Sarfaraz Ahmed is back in Pakistan’s Test squad, continuing a remarkable rise from the ashes of an incomplete Test career, stunted by the burden of captaincy.
Captaincy burdens the best of players. Michael Clarke’s pronouncement that as captain he “hadn’t got off the plane” during the 2015 Ashes and Joe Root’s gaunt face after another away Ashes hiding are just two examples of the effects of the weight of leadership. Sandwiched in between those two, is part of Sarfaraz Ahmed’s story.
Despite leading Pakistan to one of the great underdog stories at the 2017 Champions Trophy and presiding over the No.1 ranked T20I team in the world, Sarfaraz’s Test record in charge is considerably more modest.
Four wins and eight defeats in 13 matches were made worse by his drop in form upon taking up the role. He averaged 25 whilst in charge of the side, as opposed to 41 before, and questions over the standard of his wicketkeeping and fitness dragged on throughout his time at the top. Indeed, had Pakistan cricket not been in one of its more stable periods, he may have found himself sacked sooner.
“When you are captain in any format, it definitely brings a lot of pressure on you and this is why it’s a big responsibility,” Sarfaraz told ESPNcricinfo in 2020. “Your main focus is on the team result and performances, and in all this you spent more time supporting your players.”
Still, there was a significant outcry to his ousting as Test captain, even going as far as a protest march in Karachi. But, quite apart from his record as Test captain, it was the rise of Mohammad Rizwan that ousted Sarfaraz as Pakistan’s first-choice keeper.
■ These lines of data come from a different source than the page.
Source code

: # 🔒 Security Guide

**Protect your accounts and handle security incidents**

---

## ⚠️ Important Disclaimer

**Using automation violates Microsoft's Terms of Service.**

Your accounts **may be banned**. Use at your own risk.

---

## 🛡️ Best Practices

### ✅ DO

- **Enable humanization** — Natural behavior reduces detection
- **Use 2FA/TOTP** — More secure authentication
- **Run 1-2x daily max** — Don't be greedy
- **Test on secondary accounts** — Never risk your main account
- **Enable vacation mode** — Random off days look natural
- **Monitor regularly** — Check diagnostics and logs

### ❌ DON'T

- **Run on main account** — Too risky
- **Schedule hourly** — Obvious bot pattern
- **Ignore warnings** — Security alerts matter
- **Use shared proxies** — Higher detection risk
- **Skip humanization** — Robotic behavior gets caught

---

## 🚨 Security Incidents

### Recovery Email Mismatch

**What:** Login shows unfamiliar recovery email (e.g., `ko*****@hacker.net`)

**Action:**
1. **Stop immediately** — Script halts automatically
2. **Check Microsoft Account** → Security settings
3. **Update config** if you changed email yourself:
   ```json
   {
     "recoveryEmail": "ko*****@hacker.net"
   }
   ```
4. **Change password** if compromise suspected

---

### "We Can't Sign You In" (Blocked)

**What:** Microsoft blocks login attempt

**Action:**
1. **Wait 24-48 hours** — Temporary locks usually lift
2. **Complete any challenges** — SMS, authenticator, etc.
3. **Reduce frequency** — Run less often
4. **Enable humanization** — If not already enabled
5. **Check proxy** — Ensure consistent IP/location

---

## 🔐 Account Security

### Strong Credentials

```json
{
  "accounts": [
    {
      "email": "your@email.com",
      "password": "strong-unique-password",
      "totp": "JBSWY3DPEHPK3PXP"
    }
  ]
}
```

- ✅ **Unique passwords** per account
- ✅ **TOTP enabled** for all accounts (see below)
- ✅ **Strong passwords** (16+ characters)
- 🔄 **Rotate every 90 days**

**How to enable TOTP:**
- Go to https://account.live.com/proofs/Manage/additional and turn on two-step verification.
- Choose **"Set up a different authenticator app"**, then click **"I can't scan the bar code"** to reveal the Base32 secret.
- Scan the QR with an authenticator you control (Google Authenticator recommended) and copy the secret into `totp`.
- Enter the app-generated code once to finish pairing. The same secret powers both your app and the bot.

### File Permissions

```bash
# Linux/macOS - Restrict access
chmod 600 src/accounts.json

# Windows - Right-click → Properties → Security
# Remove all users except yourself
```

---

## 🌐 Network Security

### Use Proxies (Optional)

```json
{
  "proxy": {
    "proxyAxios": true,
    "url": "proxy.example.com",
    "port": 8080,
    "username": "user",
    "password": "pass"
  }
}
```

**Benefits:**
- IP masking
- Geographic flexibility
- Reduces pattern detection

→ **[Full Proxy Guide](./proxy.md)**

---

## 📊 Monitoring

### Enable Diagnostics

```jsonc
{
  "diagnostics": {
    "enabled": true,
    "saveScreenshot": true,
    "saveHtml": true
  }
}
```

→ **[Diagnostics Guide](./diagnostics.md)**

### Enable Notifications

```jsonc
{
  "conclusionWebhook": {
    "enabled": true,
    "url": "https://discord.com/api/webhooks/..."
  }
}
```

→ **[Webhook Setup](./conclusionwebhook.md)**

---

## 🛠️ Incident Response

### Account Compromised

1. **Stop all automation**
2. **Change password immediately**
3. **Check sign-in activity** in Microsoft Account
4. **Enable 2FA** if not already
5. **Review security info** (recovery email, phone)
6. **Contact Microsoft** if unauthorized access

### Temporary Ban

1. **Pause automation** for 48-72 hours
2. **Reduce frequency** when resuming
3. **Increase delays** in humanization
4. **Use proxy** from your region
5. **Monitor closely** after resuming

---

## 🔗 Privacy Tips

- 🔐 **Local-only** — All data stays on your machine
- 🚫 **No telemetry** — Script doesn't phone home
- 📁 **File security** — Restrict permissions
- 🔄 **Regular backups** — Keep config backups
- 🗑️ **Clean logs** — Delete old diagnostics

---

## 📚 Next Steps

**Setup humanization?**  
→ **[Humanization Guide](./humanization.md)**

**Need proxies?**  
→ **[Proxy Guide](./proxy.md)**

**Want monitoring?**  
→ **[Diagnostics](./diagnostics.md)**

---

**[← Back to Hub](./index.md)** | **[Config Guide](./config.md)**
After a successful domestic season in 2019/20, Sarfaraz was included in the squad which toured England in 2020, but after unimpressive performances in their two warm-up games, he didn’t feature in any of the three Tests on that tour – Rizwan firmly in place as the number one.
Nevertheless, consigned once again to the wilderness, Sarfaraz did what many who are no longer a focal point in international cricket may deem beneath them. He got his head down, got to work and showed how much he still wanted to play cricket for his country. His most recent hundred in the Quaid-e-Azam Trophy, his 13th overall and fourth score of fifty plus this season, was as gritty and determined as his demeanour. In eight matches in the 2022 edition of the trophy, he averages 43.77 and is part of a
Sindh side who have won their first ever place in the final of the tournament.
Off the pitch, his aversion to controversy and genuine backing of the Pakistan team he has not been a part of for the last two years stands out. The newest talent included in Pakistan’s squad to face England, Abrar Ahmed, mentioned the encouragement of his domestic teammate in his rapid ascension to potential Test honours.
“As I started to take wickets in three to four matches in the ongoing season of the Quaid-e-Azam trophy, my fellow teammates started to tell me that your name will be in the squad,” Ahmed told the Pakistan media. “Sarfaraz Ahmed continuously said you are doing well, you will be selected.”
The respect and warmth he holds amongst his international teammates was also shown in a Twitter exchange between himself and Shadab Khan last year, where Sarfaraz asked the leg-spinner for feedback on his son’s bowling after posting a video on Twitter.
“Abdullah ne pehle saifi bhai ke dil mai meri jaga le li ab Pakistan team mai meri jaga na le jaye (Abdullah first took my place in Saifi (Sarfaraz Ahmed) bhai’s heart, now I hope he doesn’t take my place in the Pakistan team),” tweeted Shadab.
“Hahaha aisa nahe hone wala Aap aur Abdullah dono dil me sath aye the aur hamesha rahen Ge (Nothing like this, you and Abdullah both made a place in my heart together and will stay in my heart always),” responded Sarfaraz.
Whether Sarfaraz actually plays against England will depend on how Pakistan balance their side, and whether they opt to play Sarfaraz or Rizwan as a specialist batter. It would be a fitting comeback for the former captain on home soil – his 49 previous Test all happened before international cricket returned to Pakistan. Nevertheless, there is no greater praise of Sarfaraz’s character than the manner in which he has won a recall to the squad and how he is viewed by some of his former players.
In another tweet from Shadab, he summed up why he has such great affection for Sarfaraz: “He taught me how to lead, how to look after your team, how to fight for your country and your teammates. My teacher will always be my captain.”